[CentOS] Xen or VMWARE on CentOS 5
Matt Shields
mattboston at gmail.com
Wed Feb 27 20:17:44 UTC 2008
On Wed, Feb 27, 2008 at 2:58 PM, Rudi Ahlers <Rudi at softdux.com> wrote:
>
> David Mackintosh wrote:
> > On Wed, Feb 27, 2008 at 08:03:09AM -0600, Les Mikesell wrote:
> >
> >> Ern jura wrote:
> >>
> >>> Does anyone out there have a comprehensive tutorial on installing VMware
> >>> and
> >>> successfully managing virtual machines with either xen or vmware?
> >>>
> >> VMware is pretty simple: download the server rpm, install it, run the
> >> vmware-config.pl setup script to set the options and install your (free)
> >> license key. Then run vmware locally or from some other machine to
> >> access the console where you can create and start the virtual machines.

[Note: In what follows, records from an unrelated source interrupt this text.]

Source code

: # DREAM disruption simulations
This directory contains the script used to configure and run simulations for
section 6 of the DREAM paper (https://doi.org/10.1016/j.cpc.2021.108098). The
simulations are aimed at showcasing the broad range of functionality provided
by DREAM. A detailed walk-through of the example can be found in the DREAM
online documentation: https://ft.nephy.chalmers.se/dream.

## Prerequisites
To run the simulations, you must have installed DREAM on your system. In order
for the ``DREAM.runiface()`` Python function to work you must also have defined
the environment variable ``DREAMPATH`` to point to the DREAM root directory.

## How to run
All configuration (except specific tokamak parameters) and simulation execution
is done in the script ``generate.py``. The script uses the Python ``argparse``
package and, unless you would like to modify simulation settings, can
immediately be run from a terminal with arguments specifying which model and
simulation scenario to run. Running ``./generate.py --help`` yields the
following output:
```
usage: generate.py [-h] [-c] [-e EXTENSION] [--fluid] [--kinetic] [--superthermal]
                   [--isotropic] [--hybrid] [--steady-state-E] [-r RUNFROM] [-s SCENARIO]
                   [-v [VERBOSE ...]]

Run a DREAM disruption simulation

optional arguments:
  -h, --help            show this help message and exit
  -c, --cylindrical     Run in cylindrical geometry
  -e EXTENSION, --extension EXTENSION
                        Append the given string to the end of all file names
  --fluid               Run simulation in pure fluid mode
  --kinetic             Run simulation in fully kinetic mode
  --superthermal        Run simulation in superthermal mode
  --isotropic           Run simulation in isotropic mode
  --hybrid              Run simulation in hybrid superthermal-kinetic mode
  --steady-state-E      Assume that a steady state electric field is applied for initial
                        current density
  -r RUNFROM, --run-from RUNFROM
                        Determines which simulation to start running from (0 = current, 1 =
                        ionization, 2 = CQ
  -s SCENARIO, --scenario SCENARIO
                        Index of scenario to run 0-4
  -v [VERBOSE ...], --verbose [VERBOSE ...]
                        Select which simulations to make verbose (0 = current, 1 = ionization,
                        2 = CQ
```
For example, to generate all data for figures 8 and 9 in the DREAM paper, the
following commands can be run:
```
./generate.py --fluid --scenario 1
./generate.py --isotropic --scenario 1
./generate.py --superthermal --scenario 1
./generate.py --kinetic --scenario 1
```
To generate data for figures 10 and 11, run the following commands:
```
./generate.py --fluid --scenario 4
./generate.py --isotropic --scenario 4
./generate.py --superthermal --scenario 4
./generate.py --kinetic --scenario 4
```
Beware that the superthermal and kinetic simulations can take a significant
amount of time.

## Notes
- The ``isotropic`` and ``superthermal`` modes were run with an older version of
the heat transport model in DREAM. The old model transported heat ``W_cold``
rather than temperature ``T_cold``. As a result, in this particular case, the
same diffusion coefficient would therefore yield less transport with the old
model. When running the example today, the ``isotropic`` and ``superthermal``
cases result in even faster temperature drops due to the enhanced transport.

> >> Once created, you can treat the virtual machines like they were
> >> separate physical boxes except that they contend for host resources (and
> >> once they are up on the network I prefer to connect directly to them
> >> with ssh, X, freenx, or vnc instead of using the VMware console. You'll
> >> want plenty of RAM on the host machine and if you run several VM's they
> >> will perform better if you can spread them over different disk drives.
> >>
> >> With VMware you can copy your disk images over to a Windows or Mac host
> >> and run them with no changes (Mac version isn't free, though).
> >>
> >
> > This is pretty much what I do. I also keep stock "reference" images
> > for each OS I support and copy from the reference image every time I
> > need to deploy a new VM.
> >
> > I like the idea of Xen, but the documentation is a little thin
> > especially when it comes to installing useful things like Windows
> > VMs; I don't have the time to solve the problem properly, and I hope
> > that in a year or two I can change this.
> >
> >
> > ------------------------------------------------------------------------
>
> >
> > _______________________________________________
> > CentOS mailing list
> > CentOS at centos.org
> > http://lists.centos.org/mailman/listinfo/centos
> >
> So, what would you use if you wanted to / needed to host a Windows 2003
> VM on a Linux / UNIX server? I don't / can't sacrifice a whole server
> for a few ASP.NET aps.
>
I've never tried this, but someone was telling me that it might be
possible to serve up ASP and ASP.net with Apache and mono. I don't
know if this is true, but might be worth checking out.